El autor mexicano se refiere al periodo entre principios de siglo XX hasta la década de 1950, que es el que abarca su más reciente trabajo, publicado este año por la editorial Suma de letras. La obra es un intento por retomar acontecimientos que, vistos desde este momento histórico, permiten explicar la violencia que han desatado los cárteles de la droga en México en su lucha territorial y de poder.

La novela, que representó un proceso de tres años para Haghenbeck, está ambientada principalmente en las fronterizas Tijuana y Ciudad Juárez de esas épocas y se centra en acontecimientos que retratan la doble cara de una presunta lucha contra el tráfico de drogas, cuyos protagonistas actúan sólo por beneficio propio.

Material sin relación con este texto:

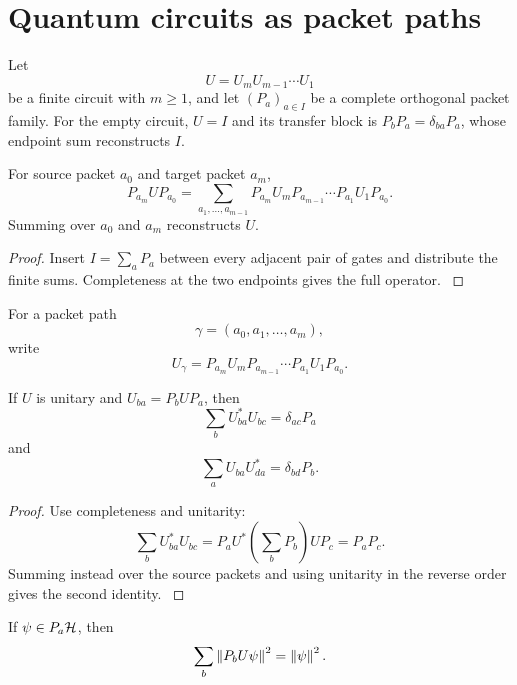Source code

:\section{Quantum circuits as packet paths}\label{strong:section:004}\label{strong:sec:circuits}

Let
\[
U=U_mU_{m-1}\cdots U_1
\]
be a finite circuit with \(m\ge1\), and let \((P_a)_{a\in I}\) be a complete orthogonal packet family. For the empty circuit, \(U=I\) and its transfer block is \(P_bP_a=\delta_{ba}P_a\), whose endpoint sum reconstructs \(I\).

\begin{theorem}\label{strong:theorem:007}\label{strong:thm:circuit_path}
For source packet \(a_0\) and target packet \(a_m\),
\[
P_{a_m}UP_{a_0}
=
\sum_{a_1,\ldots,a_{m-1}}
P_{a_m}U_mP_{a_{m-1}}
\cdots
P_{a_1}U_1P_{a_0}.
\]
Summing over \(a_0\) and \(a_m\) reconstructs \(U\).
\end{theorem}

\begin{proof}\label{strong:proof:012}
Insert \(I=\sum_aP_a\) between every adjacent pair of gates and distribute the finite sums. Completeness at the two endpoints gives the full operator.
\label{strong:proof:012:end}\end{proof}

For a packet path
\[
\gamma=(a_0,a_1,\ldots,a_m),
\]
write
\[
U_\gamma
=
P_{a_m}U_mP_{a_{m-1}}
\cdots
P_{a_1}U_1P_{a_0}.
\]

\begin{theorem}\label{strong:theorem:008}\label{strong:thm:packet_unitarity}
If \(U\) is unitary and \(U_{ba}=P_bUP_a\), then
\[
\sum_bU_{ba}^*U_{bc}=\delta_{ac}P_a
\]
and
\[
\sum_aU_{ba}U_{da}^*=\delta_{bd}P_b.
\]
\end{theorem}

\begin{proof}\label{strong:proof:013}
Use completeness and unitarity:
\[
\sum_bU_{ba}^*U_{bc}
=
P_aU^*\left(\sum_bP_b\right)UP_c
=P_aP_c.
\]
Summing instead over the source packets and using unitarity in the reverse order gives the second identity.
\label{strong:proof:013:end}\end{proof}

\begin{corollary}\label{strong:corollary:005}\label{strong:cor:packet_probability}
If \(\psi\in P_a\Hcal\), then
\[
\sum_b\norm{P_bU\psi}^2=\norm{\psi}^2.
\]
\end{corollary}


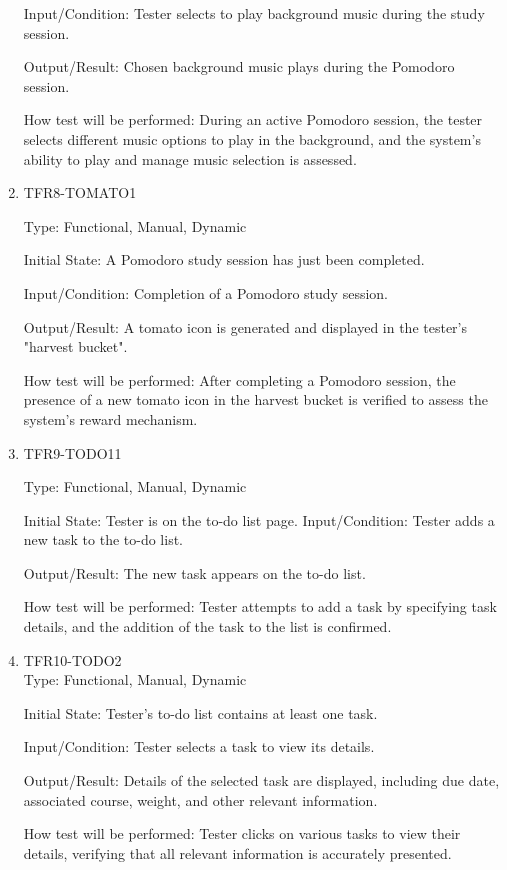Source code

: \documentclass[12pt, titlepage]{article}
\begin{document}
\begin{enumerate}
Input/Condition: Tester selects to play background music during the study session.

Output/Result: Chosen background music plays during the Pomodoro session.

How test will be performed: During an active Pomodoro session, the tester selects different music options to play in the background, and the system's ability to play and manage music selection is assessed.

\item{TFR8-TOMATO1\\}\label{TFR8-TOMATO1}

Type: Functional, Manual, Dynamic

Initial State: A Pomodoro study session has just been completed.

Input/Condition: Completion of a Pomodoro study session.

Output/Result: A tomato icon is generated and displayed in the tester's "harvest bucket".

How test will be performed: After completing a Pomodoro session, the presence of a new tomato icon in the harvest bucket is verified to assess the system's reward mechanism.

\item{TFR9-TODO11\\}\label{TFR9-TODO1}

Type: Functional, Manual, Dynamic

Initial State: Tester is on the to-do list page.
Input/Condition: Tester adds a new task to the to-do list.

Output/Result: The new task appears on the to-do list.

How test will be performed: Tester attempts to add a task by specifying task details, and the addition of the task to the list is confirmed.

\item{TFR10-TODO2\\}\label{TFR10-TODO2}
Type: Functional, Manual, Dynamic

Initial State: Tester's to-do list contains at least one task.

Input/Condition: Tester selects a task to view its details.

Output/Result: Details of the selected task are displayed, including due date, associated course, weight, and other relevant information.

How test will be performed: Tester clicks on various tasks to view their details, verifying that all relevant information is accurately presented.



\end{enumerate}
\end{document}
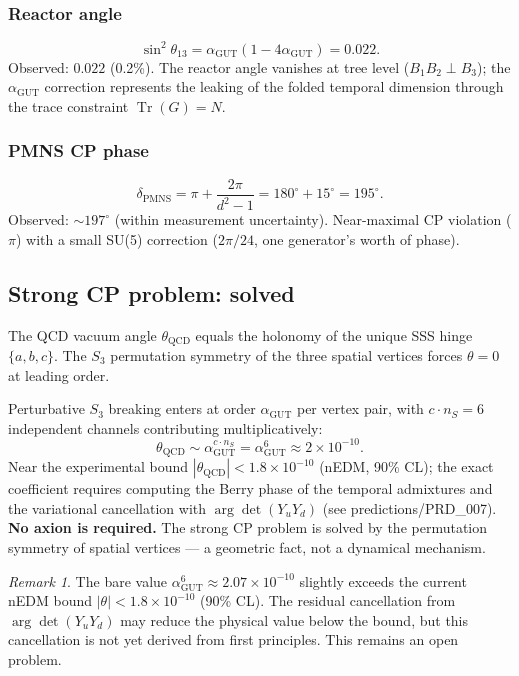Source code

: \documentclass[12pt]{article}
\theoremstyle{remark}
\newtheorem{remark}[theorem]{Remark}
\theoremstyle{definition}
\newcommand{\tr}{\operatorname{Tr}}
\newcommand{\agut}{\alpha_{\mathrm{GUT}}}
\begin{document}
\subsubsection{Reactor angle}
\begin{equation}
\sin^2\theta_{13} = \agut(1 - 4\agut) = 0.022.
\end{equation}
Observed: $0.022$ (0.2\%). The reactor angle vanishes at tree level ($B_1 B_2 \perp B_3$); the $\agut$ correction represents the leaking of the folded temporal dimension through the trace constraint $\tr(G) = N$.

\subsubsection{PMNS CP phase}
\begin{equation}
\delta_\text{PMNS} = \pi + \frac{2\pi}{d^2 - 1} = 180^\circ + 15^\circ = 195^\circ.
\end{equation}
Observed: $\sim 197^\circ$ (within measurement uncertainty). Near-maximal CP violation ($\pi$) with a small SU(5) correction ($2\pi/24$, one generator's worth of phase).

\subsection{Strong CP problem: solved}

The QCD vacuum angle $\theta_\text{QCD}$ equals the holonomy of the unique SSS hinge $\{a, b, c\}$. The $S_3$ permutation symmetry of the three spatial vertices forces $\theta = 0$ at leading order.

Perturbative $S_3$ breaking enters at order $\alpha_\text{GUT}$ per vertex pair, with $c \cdot n_S = 6$ independent channels contributing multiplicatively:
\begin{equation}
\theta_\text{QCD} \sim \alpha_\text{GUT}^{c \cdot n_S} = \alpha_\text{GUT}^6 \approx 2 \times 10^{-10}.
\end{equation}
Near the experimental bound $|\theta_\text{QCD}| < 1.8 \times 10^{-10}$ (nEDM, 90\% CL); the exact coefficient requires computing the Berry phase of the temporal admixtures and the variational cancellation with $\arg\det(Y_u Y_d)$ (see predictions/PRD\_007).  \textbf{No axion is required.} The strong CP problem is solved by the permutation symmetry of spatial vertices --- a geometric fact, not a dynamical mechanism.

\begin{remark}
The bare value $\alpha_\text{GUT}^6 \approx 2.07 \times 10^{-10}$ slightly exceeds the current nEDM bound $|\theta| < 1.8 \times 10^{-10}$ (90\% CL). The residual cancellation from $\arg\det(Y_u Y_d)$ may reduce the physical value below the bound, but this cancellation is not yet derived from first principles. This remains an open problem.
\end{remark}
\end{document}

En el libro desfilan personajes ficticios que se mezclan complejamente con figuras de la vida real como Maximino Ávila Camacho, gobernador de Puebla y hermano del presidente de México Manuel Ávila Camacho (1949-1946), y el gánster estadounidense Bugsy Siegel, inmiscuidos en una lucha entre el bien y el mal que subraya los hilos de la corrupción de los que penden quienes tienen el poder. “A fin de cuentas estamos hablando de eventos históricos que fueron reales, que fueron verdaderos, entonces al ponerle nombre y apellido lo que estamos haciendo es cimentando esa historia”.

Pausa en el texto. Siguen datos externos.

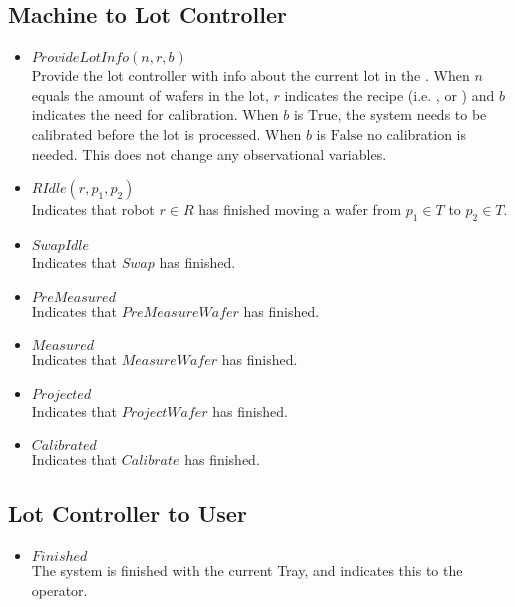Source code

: \subsection{Machine to Lot Controller}
\begin{itemize}
    \item $\mathit{ProvideLotInfo}(n, r, b)$ \\
    Provide the lot controller with info about the current lot in the \tray.
    When $n$ equals the amount of wafers in the lot, $r$ indicates the recipe (i.e. \recipeOne, \recipeTwo or \recipeThree) and $b$ indicates the need for calibration.
    When $b$ is $\text{True}$, the system needs to be calibrated before the lot is processed.
    When $b$ is $\text{False}$ no calibration is needed.
    This does not change any observational variables.

    \item $\mathit{RIdle(r, p_1, p_2)}$ \\
    Indicates that robot $r \in R$ has finished moving a wafer from $p_1 \in T$ to $p_2 \in T$.
    
    \item $\mathit{SwapIdle}$ \\
    Indicates that $\mathit{Swap}$ has finished.

    \item $\mathit{PreMeasured}$ \\
    Indicates that $\mathit{PreMeasureWafer}$ has finished.

    \item $\mathit{Measured}$ \\
    Indicates that $\mathit{MeasureWafer}$ has finished.

    \item $\mathit{Projected}$ \\
    Indicates that $\mathit{ProjectWafer}$ has finished.

    \item $\mathit{Calibrated}$ \\
    Indicates that $\mathit{Calibrate}$ has finished.

\end{itemize}

\subsection{Lot Controller to User}
\begin{itemize}
    \item $\mathit{Finished}$ \\
    The system is finished with the current Tray, and indicates this to the operator.
\end{itemize}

Dando muestras de una madurez artística, Haghenbeck no se limita a desmenuzar la organización interna de las células del narcotráfico ni a subrayar su crueldad, sino que apunta al pasado para evaluar, y hasta justificar, el presente. “Cuando ves esta épica de novela que hay que vivirla desde los dos puntos de vista, Estados Unidos y México, te das cuenta de que lo que estamos viviendo no ha sido más que el seguimiento de una línea que ha perdurado en los últimos 50 años. No ha habido ningún cambio, incluso la violencia que parecería que ha crecido hoy en día era la misma en los años cuarenta”, agrega el escritor, que en 2006 recibió el Premio Nacional de Novela Otra vuelta de tuerca por su obra Trago amargo (Roca editorial).

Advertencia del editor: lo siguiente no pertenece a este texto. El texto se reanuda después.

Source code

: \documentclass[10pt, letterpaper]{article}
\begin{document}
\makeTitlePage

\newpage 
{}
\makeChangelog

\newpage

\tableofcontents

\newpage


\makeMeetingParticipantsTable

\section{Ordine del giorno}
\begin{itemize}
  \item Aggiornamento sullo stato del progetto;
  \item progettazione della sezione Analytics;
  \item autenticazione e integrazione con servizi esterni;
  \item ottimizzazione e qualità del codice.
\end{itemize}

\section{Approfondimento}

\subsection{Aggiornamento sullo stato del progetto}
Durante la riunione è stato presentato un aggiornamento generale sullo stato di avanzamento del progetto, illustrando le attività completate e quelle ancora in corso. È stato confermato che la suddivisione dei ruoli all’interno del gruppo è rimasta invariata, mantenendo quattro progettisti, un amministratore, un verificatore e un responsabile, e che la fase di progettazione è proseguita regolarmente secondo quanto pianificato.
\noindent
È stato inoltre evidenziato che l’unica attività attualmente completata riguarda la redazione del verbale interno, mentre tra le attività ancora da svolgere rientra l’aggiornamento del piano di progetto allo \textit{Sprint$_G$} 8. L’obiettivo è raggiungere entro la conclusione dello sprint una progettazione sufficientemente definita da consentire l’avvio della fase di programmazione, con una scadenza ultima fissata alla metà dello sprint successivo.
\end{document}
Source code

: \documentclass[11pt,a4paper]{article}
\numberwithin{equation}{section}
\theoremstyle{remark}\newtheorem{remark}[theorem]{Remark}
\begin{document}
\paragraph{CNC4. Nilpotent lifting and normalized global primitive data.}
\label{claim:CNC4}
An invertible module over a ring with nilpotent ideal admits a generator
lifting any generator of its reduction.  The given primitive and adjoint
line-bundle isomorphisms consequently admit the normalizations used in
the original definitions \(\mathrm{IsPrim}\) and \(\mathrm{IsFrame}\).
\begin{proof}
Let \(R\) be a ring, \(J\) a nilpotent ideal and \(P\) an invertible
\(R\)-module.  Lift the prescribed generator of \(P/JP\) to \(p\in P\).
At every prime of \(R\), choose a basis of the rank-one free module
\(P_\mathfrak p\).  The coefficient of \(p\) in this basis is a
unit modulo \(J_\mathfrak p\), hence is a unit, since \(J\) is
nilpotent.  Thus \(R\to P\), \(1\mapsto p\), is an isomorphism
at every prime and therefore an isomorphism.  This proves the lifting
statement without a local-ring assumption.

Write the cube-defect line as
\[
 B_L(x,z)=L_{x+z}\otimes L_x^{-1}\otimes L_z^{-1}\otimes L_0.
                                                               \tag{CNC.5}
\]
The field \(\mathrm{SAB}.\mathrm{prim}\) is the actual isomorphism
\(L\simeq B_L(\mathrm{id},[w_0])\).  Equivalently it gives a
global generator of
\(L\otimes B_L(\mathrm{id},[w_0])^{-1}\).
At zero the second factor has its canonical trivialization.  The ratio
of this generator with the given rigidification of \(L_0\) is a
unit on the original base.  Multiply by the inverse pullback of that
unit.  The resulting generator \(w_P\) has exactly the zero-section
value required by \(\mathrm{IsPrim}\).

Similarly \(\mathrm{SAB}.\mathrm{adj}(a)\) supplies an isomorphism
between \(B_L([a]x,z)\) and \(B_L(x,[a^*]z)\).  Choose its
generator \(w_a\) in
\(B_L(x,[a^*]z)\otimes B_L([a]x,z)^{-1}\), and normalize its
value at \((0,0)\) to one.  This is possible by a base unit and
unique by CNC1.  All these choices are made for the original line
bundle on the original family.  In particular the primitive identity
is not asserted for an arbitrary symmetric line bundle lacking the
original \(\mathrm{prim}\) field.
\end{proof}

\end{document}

Ya en una novela previa titulada El diablo me obligó (Suma de letras, 2011), el autor de 48 años de edad evidencia haber pasado por un proceso de asimilación y apropiación de una cotidianeidad violenta para, a partir de ahí, crear una narrativa fluida de mundos caóticos, muy reales. Ese desbordamiento narrativo puede ser explicado por su capacidad de favorecer a la imagen, que a su vez proviene de su experiencia en el mundo del cómic, donde comenzó. “Bueno, son mis orígenes. Quizás eso ayuda a que toda mi literatura esté cargada de elementos visuales. Realmente cuando uno lee mis libros es fácil poder imaginar. Yo escribo a través de imágenes y no de palabras”, dice el único mexicano que ha escrito una versión de Superman.